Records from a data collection
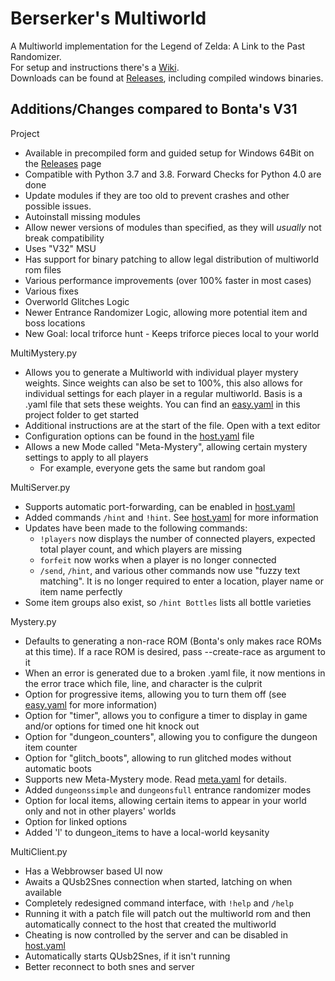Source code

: Berserker's Multiworld
======================

A Multiworld implementation for the Legend of Zelda: A Link to the Past Randomizer.  
For setup and instructions there's a [Wiki](https://github.com/Berserker66/MultiWorld-Utilities/wiki).  
Downloads can be found at [Releases](https://github.com/Berserker66/MultiWorld-Utilities/releases), including compiled windows binaries.  

Additions/Changes compared to Bonta's V31
-----------------

Project
 * Available in precompiled form and guided setup for Windows 64Bit on the [Releases](https://github.com/Berserker66/MultiWorld-Utilities/releases) page
 * Compatible with Python 3.7 and 3.8. Forward Checks for Python 4.0 are done
 * Update modules if they are too old to prevent crashes and other possible issues.
 * Autoinstall missing modules
 * Allow newer versions of modules than specified, as they will *usually* not break compatibility
 * Uses "V32" MSU
 * Has support for binary patching to allow legal distribution of multiworld rom files
 * Various performance improvements (over 100% faster in most cases)
 * Various fixes
 * Overworld Glitches Logic
 * Newer Entrance Randomizer Logic, allowing more potential item and boss locations
 * New Goal: local triforce hunt - Keeps triforce pieces local to your world
 
MultiMystery.py
 * Allows you to generate a Multiworld with individual player mystery weights. Since weights can also be set to 100%, this also allows for individual settings for each player in a regular multiworld.
Basis is a .yaml file that sets these weights. You can find an [easy.yaml](https://github.com/Berserker66/MultiWorld-Utilities/blob/master/easy.yaml) in this project folder to get started
 * Additional instructions are at the start of the file. Open with a text editor
 * Configuration options can be found in the [host.yaml](https://github.com/Berserker66/MultiWorld-Utilities/blob/master/host.yaml) file
 * Allows a new Mode called "Meta-Mystery", allowing certain mystery settings to apply to all players
   * For example, everyone gets the same but random goal
 
 MultiServer.py
  * Supports automatic port-forwarding, can be enabled in [host.yaml](https://github.com/Berserker66/MultiWorld-Utilities/blob/master/host.yaml)
  * Added commands `/hint` and `!hint`. See [host.yaml](https://github.com/Berserker66/MultiWorld-Utilities/blob/master/host.yaml) for more information
  * Updates have been made to the following commands:
    * `!players` now displays the number of connected players, expected total player count, and which players are missing
    * `forfeit` now works when a player is no longer connected
    * `/send`, `/hint`, and various other commands now use "fuzzy text matching". It is no longer required to enter a location, player name or item name perfectly
  * Some item groups also exist, so `/hint Bottles` lists all bottle varieties

Mystery.py
 * Defaults to generating a non-race ROM (Bonta's only makes race ROMs at this time).
If a race ROM is desired, pass --create-race as argument to it
 * When an error is generated due to a broken .yaml file, it now mentions in the error trace which file, line, and character is the culprit
 * Option for progressive items, allowing you to turn them off (see [easy.yaml](https://github.com/Berserker66/MultiWorld-Utilities/blob/master/easy.yaml) for more information)
 * Option for "timer", allows you to configure a timer to display in game and/or options for timed one hit knock out
 * Option for "dungeon_counters", allowing you to configure the dungeon item counter
 * Option for "glitch_boots", allowing to run glitched modes without automatic boots
 * Supports new Meta-Mystery mode. Read [meta.yaml](https://github.com/Berserker66/MultiWorld-Utilities/blob/master/meta.yaml) for details.
 * Added `dungeonssimple` and `dungeonsfull` entrance randomizer modes
 * Option for local items, allowing certain items to appear in your world only and not in other players' worlds
 * Option for linked options
 * Added 'l' to dungeon_items to have a local-world keysanity
 
MultiClient.py
 * Has a Webbrowser based UI now
 * Awaits a QUsb2Snes connection when started, latching on when available
 * Completely redesigned command interface, with `!help` and `/help`
 * Running it with a patch file will patch out the multiworld rom and then automatically connect to the host that created the multiworld
 * Cheating is now controlled by the server and can be disabled in [host.yaml](https://github.com/Berserker66/MultiWorld-Utilities/blob/master/host.yaml)
 * Automatically starts QUsb2Snes, if it isn't running
 * Better reconnect to both snes and server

Exercise goal:
The expected response consists solely of the lines from the one with "Completely redesigned command" through the end of the records, repeated exactly.

Exercise result:
 * Completely redesigned command interface, with `!help` and `/help`
 * Running it with a patch file will patch out the multiworld rom and then automatically connect to the host that created the multiworld
 * Cheating is now controlled by the server and can be disabled in [host.yaml](https://github.com/Berserker66/MultiWorld-Utilities/blob/master/host.yaml)
 * Automatically starts QUsb2Snes, if it isn't running
 * Better reconnect to both snes and server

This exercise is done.